Quantification and characterisation of fatty acid methyl esters in microalgae: Comparison of pretreatment and purification methods

A systematic qualitative and quantitative analysis of fatty acid methyl esters (FAMEs) is crucial for microalgae species selection for biodiesel production. The aim of this study is to identify the best method to assess microalgae FAMEs composition and content. A single-step method, was tested with and without purification steps-that is, separation of lipid classes by thin-layer chromatography (TLC) or solid-phase extraction (SPE). The efficiency of a direct transesterification method was also evaluated. Additionally, the yield of the FAMEs and the profiles of the microalgae samples with different pretreatments (boiled in isopropanol, freezing, oven-dried and freeze-dried) were compared. The application of a purification step after lipid extraction proved to be essential for an accurate FAMEs characterisation. The purification methods, which included TLC and SPE, provided superior results compared to not purifying the samples. Freeze-dried microalgae produced the lowest FAMEs yield. However, FAMEs profiles were generally equivalent among the pretreatments.

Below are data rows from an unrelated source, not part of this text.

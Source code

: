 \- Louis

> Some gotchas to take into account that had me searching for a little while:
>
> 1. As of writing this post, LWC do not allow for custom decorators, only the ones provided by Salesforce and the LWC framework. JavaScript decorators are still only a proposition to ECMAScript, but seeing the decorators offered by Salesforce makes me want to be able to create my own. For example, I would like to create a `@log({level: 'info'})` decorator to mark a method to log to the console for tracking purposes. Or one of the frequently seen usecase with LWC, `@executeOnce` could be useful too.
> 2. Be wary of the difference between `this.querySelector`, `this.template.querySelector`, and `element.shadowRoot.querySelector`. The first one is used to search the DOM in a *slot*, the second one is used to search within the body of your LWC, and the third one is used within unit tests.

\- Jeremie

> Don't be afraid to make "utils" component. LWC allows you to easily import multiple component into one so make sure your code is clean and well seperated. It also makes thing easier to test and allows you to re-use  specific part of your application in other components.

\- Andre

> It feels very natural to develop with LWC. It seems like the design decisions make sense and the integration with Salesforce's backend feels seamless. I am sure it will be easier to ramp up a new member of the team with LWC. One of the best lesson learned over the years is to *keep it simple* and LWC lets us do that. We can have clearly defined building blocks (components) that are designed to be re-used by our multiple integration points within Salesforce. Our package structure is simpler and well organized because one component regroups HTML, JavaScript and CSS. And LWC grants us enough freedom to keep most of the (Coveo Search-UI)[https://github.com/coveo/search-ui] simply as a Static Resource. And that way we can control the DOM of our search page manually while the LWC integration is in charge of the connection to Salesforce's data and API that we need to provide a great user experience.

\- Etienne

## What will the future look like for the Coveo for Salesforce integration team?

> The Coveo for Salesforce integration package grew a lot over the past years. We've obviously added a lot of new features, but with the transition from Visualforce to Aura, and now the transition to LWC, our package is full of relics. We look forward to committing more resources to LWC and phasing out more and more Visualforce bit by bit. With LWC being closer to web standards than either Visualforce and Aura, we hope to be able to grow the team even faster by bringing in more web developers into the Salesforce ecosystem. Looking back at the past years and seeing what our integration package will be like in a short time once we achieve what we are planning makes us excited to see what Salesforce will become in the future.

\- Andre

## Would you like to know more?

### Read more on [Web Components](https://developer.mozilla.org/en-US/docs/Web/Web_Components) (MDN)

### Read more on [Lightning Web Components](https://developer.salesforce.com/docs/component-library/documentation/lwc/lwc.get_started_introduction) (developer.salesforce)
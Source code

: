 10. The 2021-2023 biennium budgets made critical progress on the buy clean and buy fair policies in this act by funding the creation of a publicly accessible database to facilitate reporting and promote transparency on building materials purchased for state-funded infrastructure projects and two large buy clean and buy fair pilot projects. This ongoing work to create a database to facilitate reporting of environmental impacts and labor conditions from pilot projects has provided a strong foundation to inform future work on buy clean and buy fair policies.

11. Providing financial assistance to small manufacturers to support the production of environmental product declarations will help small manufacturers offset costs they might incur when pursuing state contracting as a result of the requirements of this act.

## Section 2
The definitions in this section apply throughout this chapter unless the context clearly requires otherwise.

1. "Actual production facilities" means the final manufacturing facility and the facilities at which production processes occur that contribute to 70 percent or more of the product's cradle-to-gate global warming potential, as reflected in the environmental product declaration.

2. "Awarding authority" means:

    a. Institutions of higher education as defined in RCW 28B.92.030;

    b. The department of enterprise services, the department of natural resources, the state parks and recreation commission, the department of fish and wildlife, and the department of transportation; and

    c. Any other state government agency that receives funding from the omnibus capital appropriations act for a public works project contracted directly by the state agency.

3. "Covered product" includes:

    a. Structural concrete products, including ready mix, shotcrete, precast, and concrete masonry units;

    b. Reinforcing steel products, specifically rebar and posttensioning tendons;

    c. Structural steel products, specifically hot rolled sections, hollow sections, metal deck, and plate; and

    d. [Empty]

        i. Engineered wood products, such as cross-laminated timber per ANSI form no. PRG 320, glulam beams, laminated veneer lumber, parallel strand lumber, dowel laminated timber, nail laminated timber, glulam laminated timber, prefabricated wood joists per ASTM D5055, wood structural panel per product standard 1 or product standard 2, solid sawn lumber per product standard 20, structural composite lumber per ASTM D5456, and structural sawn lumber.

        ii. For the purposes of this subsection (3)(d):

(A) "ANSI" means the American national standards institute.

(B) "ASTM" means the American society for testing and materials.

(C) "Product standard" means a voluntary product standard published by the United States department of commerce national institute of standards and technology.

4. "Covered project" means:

Anaerobic co-digestion of sludge and microalgae grown in municipal wastewater – a feasibility study

In this study a natural mix of microalgae grown in wastewater of municipal character was co-digested with sewage sludge in mesophilic conditions, in both batch and semi-continuous modes. The semi-continuous experiment was divided into two periods with OLR1 (organic loading rate) of 2.4 kg volatile solids (VS) m-3 d-1 and HRT1 (hydraulic retention time) of 15 days, and OLR2 of 3.5 kg VS m-3 d-1 and HRT2 of 10 days, respectively. Results showed stable conditions during both periods. The methane yield was reduced when adding microalgae (from 200 ± 25 NmL CH4 g VSin-1, to 168 ± 22 NmL CH4 g VSin-1) but VS reduction was also decreased by 51%. This low digestibility was confirmed in the anaerobic batch test. However, adding microalgae improved the dewaterability of the digested sludge. The high heavy metals content in the microalgae resulted in a high heavy metals content in the digestate, making it more difficult to reuse the digestate as fertilizer on arable land. The heavy metals are thought to originate from the flue gas used as a CO2 source during the microalgae cultivation. Therefore the implementation of CO2 mitigation via algal cultivation requires careful consideration regarding the source of the CO2-rich gas.